■ **INSTRUCTIONS FOR THE TASK**: Reproduce every record precisely, leaving no line out.

*** Opening DATA LISTING ***

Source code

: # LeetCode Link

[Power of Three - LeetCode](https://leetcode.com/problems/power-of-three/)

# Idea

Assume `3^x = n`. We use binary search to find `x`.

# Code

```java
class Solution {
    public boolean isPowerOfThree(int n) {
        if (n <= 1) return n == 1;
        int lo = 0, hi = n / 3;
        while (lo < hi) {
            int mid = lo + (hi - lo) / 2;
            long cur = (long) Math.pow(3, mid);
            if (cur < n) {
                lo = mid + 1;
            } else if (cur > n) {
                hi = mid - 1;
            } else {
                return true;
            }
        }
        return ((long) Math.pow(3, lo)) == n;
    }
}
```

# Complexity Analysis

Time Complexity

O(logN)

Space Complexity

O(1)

*** Closing DATA LISTING ***

■ **TASK OUTPUT**:
Source code

: # LeetCode Link

[Power of Three - LeetCode](https://leetcode.com/problems/power-of-three/)

# Idea

Assume `3^x = n`. We use binary search to find `x`.

# Code

```java
class Solution {
    public boolean isPowerOfThree(int n) {
        if (n <= 1) return n == 1;
        int lo = 0, hi = n / 3;
        while (lo < hi) {
            int mid = lo + (hi - lo) / 2;
            long cur = (long) Math.pow(3, mid);
            if (cur < n) {
                lo = mid + 1;
            } else if (cur > n) {
                hi = mid - 1;
            } else {
                return true;
            }
        }
        return ((long) Math.pow(3, lo)) == n;
    }
}
```

# Complexity Analysis

Time Complexity

O(logN)

Space Complexity

O(1)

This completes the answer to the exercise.